While developing the Ceresa approach, she also came to understand how often women’s professional paths reflect reactionary decisions rather than strategic choices. “What I never realized was how many of these women have never been asked, ‘What do you want to do?’” she says. “Some of them are 10, 15 years into their careers, and many of them just fell into it—it’s really quite an emotional realization.”
That comment resonated with my own experience, which, after the startup detour, turned back toward journalism. Several years later, as a staffer at an online women’s media outlet, I was happy in my day-to-day but uncertain about where the role was actually taking me. By then, I realized that my goal was exclusively to write—not to ascend the management ranks—and so, in a sense, I was on track. But the revolving door of editors above me, a publishing model that prioritized quantity, and the lack of senior writers on staff meant that I wasn’t sure who to look up to.
And while I felt a connection with my direct editor, that informal mentorship focused more on psychosocial issues—navigating personalities and resolving conflict—than it did concrete career development or next steps. Such relationships are more common among women than men, who tend to receive more concrete career development coaching and opportunities. Peer mentorship among my colleagues helped; to date, since Diana, the most consistent, applicable, and solid mentoring has largely come from the writers and editors on my level, who can’t necessarily grant me entrée into the upper echelons of the industry but have been instrumental in making me become a better writer and journalist.

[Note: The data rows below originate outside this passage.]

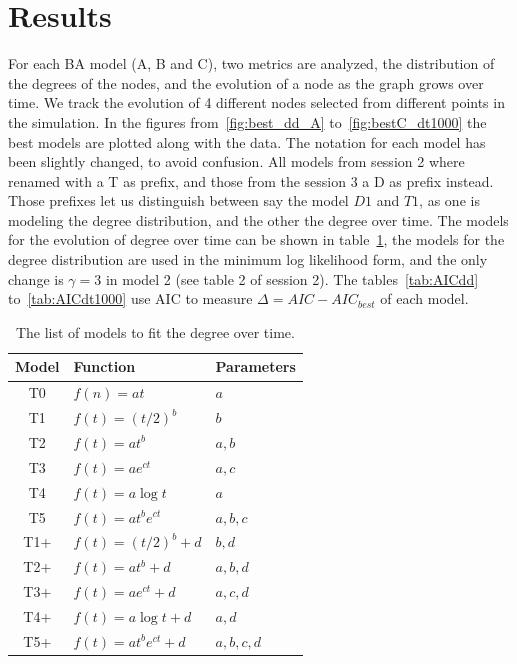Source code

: \documentclass[a4paper]{article}
\begin{document}
\section{Results} %
%
For each BA model (A, B and C), two metrics are analyzed, the distribution of 
the degrees of the nodes, and the evolution of a node as the graph grows over 
time.  We track the evolution of 4 different nodes selected from different 
points in the simulation. In the figures from~\ref{fig:best_dd_A} 
to~\ref{fig:bestC_dt1000} the best models are plotted along with the data. The 
notation for each model has been slightly changed, to avoid confusion. All 
models from session 2 where renamed with a T as prefix, and those from the 
session 3 a D as prefix instead. Those prefixes let us distinguish between say 
the model $D1$ and $T1$, as one is modeling the degree distribution, and the 
other the degree over time. The models for the evolution of degree over time can 
be shown in table~\ref{tab:Tmodels}, the models for the degree distribution are 
used in the minimum log likelihood form, and the only change is $\gamma = 3 $ in 
model 2 (see table 2 of session 2).
%
The tables~\ref{tab:AICdd} to~\ref{tab:AICdt1000} use AIC to
measure $\Delta = AIC - AIC_{best}$ of each model.
%
\begin{table}[H]
	\centering
	\begin{tabular}{cll}
		\toprule
		Model & Function & Parameters\\
		\midrule
		T0  & $f(n) = at$								& $a$ \\
		T1  & $f(t) = (t/2)^b$					& $b$ \\
		T2  & $f(t) = at^b$ 						& $a,b$\\
		T3  & $f(t) = ae^{ct}$					& $a,c$\\
		T4  & $f(t) = a\log t$					& $a$\\
		T5  & $f(t) = at^be^{ct}$				& $a,b,c$\\
		T1+ & $f(t) = (t/2)^b + d$			& $b,d$\\
		T2+ & $f(t) = at^b + d$					& $a,b,d$\\
		T3+ & $f(t) = ae^{ct} + d$			& $a,c,d$\\
		T4+ & $f(t) = a\log t + d$			& $a,d$\\
		T5+ & $f(t) = at^be^{ct} + d$	& $a,b,c,d$\\
		\bottomrule
	\end{tabular}
	\caption{The list of models to fit the degree over time.}
	\label{tab:Tmodels}
\end{table}
\end{document}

After almost four years, it became obvious that my former company wasn’t built for what I wanted or needed, and that gaining access to mentorship might mean another detour from the industry—this time to graduate school, where at least I could focus single-mindedly on skill-building that would hopefully put me ahead when I went back into the workforce. When I arrived, I didn’t find another Diana. But I did finally find what I was looking for: a group of people to look up to professionally who were invested in my work, career satisfaction, and future success. While the program itself was a wonderful reprieve from the hectic demands (and, frankly, the politics) of office life, hands down, the highlight was the mentorship I received while I was there—and the confidence and ambition it helped me rebuild and put to use in the real world.